2. Il ne peut y avoir ingérence d'une autorité publique dans l'exercice de ce droit pour autant que cette ingérence est prévue par la loi et qu'elle constitue une mesure qui, dans une société démocratique, est nécessaire à la sécurité nationale, à la sûreté publique, au bien-être économique du pays, à la défense de l'ordre et à la prévention des infractions pénales, à la protection de la santé ou de la morale, ou à la protection des droits et libertés d'autrui.

(95) Vu le caractère secret du système Echelon, il fait peu de doute qu'on n'ait pas satisfait à la condition d'accessibilité et de prévisibilité de la loi, qui, selon la jurisprudence constante de la CEDH, doit être remplie pour que la violation d'un droit garanti par la question européenne de protection des droits de l'homme puisse être justifiée. Dès lors, il n'est pas nécessaire d'affirmer que la condition de légalité n'a pas été satisfaite parce que la loi ne respecterait pas le droit international ou l'article 53 CEDH. En effet, ces deux conditions ne font pas partie de la jurisprudence constante de la CEDH sur la condition de légalité.

Au demeurant, la CEDH a souligné l'importance de la clarté et de l'accessibilité de la loi dans les arrêts Kruslin c. France et Huvig c. France. Selon la Cour, « Les écoutes et autres formes d'interception des entretiens téléphoniques représentent une atteinte grave au respect de la vie privée et de la correspondance. Partant, elles doivent se fonder sur une « loi » d'une précision particulière. L'existence de règles claires et détaillées en la matière apparaît indispensable, d'autant que les procédés techniques utilisables ne cessent de se perfectionner » (CEDH, arrêt du 24 april 1990, Kruslin c. France, § 33). Dans cette affaire, la Cour conclut que la loi française ne remplissait pas la condition de légalité, parce qu'elle n'offrait pas la sécurité juridique nécessaire.

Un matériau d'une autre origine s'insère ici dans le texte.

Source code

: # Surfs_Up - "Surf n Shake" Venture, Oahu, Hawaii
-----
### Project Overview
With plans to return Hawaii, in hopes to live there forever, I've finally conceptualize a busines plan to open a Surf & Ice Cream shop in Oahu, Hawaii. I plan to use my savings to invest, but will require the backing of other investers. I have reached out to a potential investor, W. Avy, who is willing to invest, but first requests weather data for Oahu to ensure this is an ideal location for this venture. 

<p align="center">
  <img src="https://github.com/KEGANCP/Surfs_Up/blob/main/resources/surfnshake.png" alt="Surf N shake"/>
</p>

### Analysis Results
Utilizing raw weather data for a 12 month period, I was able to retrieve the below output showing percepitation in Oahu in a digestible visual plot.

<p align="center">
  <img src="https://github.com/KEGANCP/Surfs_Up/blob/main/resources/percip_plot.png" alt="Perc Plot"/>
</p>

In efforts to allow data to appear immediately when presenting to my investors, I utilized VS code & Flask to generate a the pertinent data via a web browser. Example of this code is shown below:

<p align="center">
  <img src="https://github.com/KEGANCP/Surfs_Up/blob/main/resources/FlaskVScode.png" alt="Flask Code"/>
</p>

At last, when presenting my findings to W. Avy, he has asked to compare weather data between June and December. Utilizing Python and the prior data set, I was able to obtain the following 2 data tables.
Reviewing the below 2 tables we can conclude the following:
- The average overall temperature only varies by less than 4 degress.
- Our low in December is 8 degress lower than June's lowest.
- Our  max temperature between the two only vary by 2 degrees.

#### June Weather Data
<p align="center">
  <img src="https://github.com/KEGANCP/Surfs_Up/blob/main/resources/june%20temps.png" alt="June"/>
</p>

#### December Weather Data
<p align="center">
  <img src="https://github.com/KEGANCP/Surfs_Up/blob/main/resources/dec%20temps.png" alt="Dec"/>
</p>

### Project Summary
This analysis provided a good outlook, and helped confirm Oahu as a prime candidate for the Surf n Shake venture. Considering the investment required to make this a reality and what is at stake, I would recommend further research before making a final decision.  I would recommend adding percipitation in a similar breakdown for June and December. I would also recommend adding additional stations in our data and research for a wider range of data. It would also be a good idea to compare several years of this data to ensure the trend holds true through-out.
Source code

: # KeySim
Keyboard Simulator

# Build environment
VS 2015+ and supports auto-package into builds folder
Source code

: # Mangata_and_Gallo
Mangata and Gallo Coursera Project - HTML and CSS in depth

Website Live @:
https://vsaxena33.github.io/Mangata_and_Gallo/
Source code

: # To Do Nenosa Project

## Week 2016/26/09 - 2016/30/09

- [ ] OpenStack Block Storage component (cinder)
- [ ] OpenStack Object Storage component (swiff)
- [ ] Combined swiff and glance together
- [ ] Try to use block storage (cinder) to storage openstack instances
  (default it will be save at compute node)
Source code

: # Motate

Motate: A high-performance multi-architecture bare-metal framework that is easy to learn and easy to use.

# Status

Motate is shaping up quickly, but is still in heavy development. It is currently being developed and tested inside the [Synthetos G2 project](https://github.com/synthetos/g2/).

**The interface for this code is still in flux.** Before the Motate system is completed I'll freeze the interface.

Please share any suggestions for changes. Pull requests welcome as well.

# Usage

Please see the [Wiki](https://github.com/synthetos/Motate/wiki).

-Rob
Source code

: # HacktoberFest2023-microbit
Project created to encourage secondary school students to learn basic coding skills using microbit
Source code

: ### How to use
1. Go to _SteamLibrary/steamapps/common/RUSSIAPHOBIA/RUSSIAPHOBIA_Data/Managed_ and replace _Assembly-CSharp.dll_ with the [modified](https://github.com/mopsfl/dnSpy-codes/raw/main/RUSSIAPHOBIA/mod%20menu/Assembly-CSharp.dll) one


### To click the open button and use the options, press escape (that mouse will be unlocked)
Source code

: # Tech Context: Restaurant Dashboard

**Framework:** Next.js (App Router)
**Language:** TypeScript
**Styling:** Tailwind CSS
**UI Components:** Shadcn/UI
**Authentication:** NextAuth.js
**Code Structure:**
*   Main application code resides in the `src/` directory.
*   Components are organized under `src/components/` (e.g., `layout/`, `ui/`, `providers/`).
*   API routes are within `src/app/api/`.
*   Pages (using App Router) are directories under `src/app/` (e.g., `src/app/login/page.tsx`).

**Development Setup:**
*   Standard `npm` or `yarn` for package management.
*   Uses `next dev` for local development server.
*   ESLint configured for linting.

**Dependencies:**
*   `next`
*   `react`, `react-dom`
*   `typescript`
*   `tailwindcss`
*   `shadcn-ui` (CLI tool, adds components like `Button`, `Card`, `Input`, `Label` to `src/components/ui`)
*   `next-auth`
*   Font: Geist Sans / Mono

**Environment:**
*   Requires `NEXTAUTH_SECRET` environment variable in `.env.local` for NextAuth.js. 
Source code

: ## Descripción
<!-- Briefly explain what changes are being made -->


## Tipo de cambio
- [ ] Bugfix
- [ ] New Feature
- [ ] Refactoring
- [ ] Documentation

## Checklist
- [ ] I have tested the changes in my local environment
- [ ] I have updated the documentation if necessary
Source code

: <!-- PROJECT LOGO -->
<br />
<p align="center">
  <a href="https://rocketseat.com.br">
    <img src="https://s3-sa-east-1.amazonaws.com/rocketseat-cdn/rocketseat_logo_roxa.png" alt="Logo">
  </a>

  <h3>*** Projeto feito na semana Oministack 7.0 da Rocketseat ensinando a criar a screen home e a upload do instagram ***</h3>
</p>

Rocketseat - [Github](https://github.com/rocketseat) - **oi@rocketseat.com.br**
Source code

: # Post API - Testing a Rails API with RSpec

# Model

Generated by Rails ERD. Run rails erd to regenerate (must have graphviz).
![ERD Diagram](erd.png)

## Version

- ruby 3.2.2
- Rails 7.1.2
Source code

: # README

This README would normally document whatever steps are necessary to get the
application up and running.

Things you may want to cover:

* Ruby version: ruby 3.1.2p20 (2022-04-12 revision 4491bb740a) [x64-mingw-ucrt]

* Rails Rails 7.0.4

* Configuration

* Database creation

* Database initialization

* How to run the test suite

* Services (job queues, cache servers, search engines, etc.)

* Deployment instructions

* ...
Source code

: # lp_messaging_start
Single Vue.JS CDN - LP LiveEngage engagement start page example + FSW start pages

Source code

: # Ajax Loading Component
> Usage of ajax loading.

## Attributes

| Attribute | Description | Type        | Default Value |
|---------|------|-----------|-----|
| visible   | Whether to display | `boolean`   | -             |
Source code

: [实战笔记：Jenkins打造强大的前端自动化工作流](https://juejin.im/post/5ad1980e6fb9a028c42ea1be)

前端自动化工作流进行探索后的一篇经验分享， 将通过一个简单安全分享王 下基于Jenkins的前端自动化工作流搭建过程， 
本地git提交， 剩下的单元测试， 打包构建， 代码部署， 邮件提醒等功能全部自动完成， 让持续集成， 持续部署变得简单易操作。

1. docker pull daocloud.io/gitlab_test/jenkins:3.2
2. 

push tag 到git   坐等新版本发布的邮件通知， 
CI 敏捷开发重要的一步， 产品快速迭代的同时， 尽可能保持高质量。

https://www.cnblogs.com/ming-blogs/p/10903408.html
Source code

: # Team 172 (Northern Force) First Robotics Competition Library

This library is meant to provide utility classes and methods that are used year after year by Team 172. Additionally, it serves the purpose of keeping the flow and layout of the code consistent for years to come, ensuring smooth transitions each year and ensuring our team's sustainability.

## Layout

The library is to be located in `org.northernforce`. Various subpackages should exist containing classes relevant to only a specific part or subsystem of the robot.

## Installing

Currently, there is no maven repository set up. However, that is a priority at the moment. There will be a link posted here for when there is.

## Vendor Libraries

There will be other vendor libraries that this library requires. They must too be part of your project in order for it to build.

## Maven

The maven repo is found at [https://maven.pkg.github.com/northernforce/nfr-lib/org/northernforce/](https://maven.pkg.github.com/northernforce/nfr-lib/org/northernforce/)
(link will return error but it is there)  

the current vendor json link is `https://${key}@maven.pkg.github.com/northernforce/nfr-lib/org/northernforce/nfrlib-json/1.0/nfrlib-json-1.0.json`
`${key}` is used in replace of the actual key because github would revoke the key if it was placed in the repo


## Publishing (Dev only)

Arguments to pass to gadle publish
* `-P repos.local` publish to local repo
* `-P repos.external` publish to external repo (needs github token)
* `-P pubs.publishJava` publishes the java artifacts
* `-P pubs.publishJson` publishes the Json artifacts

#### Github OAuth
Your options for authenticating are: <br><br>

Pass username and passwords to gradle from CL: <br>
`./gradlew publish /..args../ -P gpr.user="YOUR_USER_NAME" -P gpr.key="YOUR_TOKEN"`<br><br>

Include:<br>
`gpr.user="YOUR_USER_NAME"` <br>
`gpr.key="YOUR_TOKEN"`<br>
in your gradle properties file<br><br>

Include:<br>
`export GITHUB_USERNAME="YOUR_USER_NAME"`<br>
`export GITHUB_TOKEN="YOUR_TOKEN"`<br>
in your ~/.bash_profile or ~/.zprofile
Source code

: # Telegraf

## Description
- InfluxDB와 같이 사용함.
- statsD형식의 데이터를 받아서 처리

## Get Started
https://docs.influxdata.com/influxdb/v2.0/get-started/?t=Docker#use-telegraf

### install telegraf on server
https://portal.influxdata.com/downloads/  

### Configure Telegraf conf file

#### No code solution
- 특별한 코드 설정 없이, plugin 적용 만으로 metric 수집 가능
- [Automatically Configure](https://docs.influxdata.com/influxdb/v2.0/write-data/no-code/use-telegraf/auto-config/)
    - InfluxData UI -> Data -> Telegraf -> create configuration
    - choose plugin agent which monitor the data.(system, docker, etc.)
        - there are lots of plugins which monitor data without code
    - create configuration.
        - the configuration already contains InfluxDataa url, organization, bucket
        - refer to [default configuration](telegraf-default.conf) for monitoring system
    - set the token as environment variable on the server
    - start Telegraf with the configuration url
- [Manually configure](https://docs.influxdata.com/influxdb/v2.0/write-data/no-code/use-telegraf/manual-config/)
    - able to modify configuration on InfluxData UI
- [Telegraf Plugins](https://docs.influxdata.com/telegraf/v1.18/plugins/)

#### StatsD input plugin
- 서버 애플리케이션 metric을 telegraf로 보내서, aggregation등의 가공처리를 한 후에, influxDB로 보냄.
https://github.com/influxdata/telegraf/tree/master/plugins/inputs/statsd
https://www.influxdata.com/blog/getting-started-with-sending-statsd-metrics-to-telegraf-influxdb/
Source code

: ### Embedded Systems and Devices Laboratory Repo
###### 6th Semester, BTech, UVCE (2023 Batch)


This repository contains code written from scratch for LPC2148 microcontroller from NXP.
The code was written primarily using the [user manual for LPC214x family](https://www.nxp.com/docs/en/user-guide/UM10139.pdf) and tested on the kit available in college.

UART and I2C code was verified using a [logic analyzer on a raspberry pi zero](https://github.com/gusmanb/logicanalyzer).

Récemment, l'arrêt Matthews c. Royaume-Uni a confirmé une nouvelle fois qu'une partie à la CEDH ne peut pas échapper à ses obligations en invoquant un transfert de compétences à une organisation internationale ou supranationale (comme l'OTAN). La CEDH a tenu le Royaume-Uni responsable du fait que des ressortissants de Gibraltar n'aient pas pu participer à l'élection du Parlement européen, même si le Royaume-Uni a considéré que c'était là une conséquence du droit de la Communauté européenne. Selon la CEDH, « la Convention n'exclut pas le transfert de compétences à des organisations internationales, pourvu que les droits garantis par la Convention continuent d'être « reconnus ». Pareil transfert ne fait donc pas disparaître la responsabilité des États membres » (CEDH, arrêt du 18 février 1999, Matthews c. Royaume-Uni, § 32).